=== Entries shown ===
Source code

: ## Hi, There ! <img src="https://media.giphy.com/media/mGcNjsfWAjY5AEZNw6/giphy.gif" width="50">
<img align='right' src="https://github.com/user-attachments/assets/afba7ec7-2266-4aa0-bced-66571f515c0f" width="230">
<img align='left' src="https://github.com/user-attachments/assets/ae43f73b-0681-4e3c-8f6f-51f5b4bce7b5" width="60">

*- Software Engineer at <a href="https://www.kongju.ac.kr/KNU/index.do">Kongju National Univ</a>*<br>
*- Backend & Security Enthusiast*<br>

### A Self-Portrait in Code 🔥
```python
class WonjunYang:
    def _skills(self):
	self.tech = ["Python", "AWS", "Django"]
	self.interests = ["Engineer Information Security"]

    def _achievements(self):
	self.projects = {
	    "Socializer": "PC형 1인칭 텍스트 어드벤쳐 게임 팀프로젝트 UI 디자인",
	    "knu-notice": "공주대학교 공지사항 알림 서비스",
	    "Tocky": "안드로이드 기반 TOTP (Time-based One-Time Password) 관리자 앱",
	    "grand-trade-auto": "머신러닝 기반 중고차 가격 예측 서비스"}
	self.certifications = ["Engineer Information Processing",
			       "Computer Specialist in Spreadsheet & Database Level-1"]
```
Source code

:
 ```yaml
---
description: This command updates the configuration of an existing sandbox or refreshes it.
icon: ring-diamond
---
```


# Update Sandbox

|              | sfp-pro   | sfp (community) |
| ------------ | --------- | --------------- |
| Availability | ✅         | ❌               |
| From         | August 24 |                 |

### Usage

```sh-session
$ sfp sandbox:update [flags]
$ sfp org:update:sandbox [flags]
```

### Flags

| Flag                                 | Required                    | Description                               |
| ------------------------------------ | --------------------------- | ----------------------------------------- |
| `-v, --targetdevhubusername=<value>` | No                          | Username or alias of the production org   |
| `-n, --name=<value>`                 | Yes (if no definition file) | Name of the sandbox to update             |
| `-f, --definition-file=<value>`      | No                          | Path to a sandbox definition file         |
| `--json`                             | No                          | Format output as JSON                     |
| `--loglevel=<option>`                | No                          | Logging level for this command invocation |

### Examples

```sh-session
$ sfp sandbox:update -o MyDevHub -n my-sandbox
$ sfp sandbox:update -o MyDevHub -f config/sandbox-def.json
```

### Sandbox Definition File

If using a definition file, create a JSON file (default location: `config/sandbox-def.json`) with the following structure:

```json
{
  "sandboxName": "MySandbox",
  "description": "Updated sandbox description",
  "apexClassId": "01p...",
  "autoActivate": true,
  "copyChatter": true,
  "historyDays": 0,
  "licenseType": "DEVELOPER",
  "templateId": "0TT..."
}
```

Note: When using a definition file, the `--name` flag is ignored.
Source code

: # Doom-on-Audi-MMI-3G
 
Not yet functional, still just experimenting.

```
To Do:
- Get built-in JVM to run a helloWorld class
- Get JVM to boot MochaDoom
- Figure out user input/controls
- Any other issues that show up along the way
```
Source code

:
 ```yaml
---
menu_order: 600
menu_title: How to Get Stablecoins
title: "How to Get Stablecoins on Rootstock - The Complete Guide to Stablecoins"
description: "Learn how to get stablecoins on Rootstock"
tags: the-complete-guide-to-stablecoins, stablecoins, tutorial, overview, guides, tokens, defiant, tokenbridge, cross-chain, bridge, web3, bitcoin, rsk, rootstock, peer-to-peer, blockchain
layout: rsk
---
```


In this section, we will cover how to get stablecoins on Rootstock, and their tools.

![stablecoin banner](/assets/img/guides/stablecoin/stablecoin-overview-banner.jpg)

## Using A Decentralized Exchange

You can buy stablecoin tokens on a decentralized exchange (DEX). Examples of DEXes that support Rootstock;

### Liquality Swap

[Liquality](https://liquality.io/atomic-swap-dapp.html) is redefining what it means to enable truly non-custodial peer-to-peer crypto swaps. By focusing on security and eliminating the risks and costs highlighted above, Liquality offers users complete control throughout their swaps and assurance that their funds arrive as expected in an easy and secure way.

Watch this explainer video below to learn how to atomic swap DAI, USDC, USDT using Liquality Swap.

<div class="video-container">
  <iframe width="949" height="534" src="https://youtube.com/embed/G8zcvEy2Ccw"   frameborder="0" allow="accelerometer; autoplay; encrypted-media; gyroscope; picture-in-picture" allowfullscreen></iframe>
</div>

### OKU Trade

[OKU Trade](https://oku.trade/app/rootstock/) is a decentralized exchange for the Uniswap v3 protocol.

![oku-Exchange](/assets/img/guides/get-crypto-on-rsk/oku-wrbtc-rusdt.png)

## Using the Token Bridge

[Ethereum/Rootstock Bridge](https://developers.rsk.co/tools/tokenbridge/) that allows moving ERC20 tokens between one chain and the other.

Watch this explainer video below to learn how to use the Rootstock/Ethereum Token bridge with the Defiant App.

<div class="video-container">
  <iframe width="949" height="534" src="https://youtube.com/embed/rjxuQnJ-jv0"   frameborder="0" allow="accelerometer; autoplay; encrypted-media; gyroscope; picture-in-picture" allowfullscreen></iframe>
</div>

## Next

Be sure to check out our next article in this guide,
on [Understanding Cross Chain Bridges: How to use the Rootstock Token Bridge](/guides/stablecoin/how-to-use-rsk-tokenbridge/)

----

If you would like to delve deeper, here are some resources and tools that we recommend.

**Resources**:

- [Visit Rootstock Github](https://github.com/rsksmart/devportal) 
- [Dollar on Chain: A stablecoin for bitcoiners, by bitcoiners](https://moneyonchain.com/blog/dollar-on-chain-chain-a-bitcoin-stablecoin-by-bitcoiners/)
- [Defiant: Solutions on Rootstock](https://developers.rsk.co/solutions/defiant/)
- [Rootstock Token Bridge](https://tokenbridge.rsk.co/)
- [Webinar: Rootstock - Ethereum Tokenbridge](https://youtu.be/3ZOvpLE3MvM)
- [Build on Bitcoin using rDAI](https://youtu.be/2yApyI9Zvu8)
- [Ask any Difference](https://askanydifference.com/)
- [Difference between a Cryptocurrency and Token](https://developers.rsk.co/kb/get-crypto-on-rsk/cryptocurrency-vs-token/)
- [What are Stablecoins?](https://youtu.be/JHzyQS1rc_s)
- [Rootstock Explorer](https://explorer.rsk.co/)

=== Activity ===
Going through the entries above, show each line that contains "Engineer".

=== Answer ===
*- Software Engineer at <a href="https://www.kongju.ac.kr/KNU/index.do">Kongju National Univ</a>*<br>
	self.interests = ["Engineer Information Security"]
	self.certifications = ["Engineer Information Processing",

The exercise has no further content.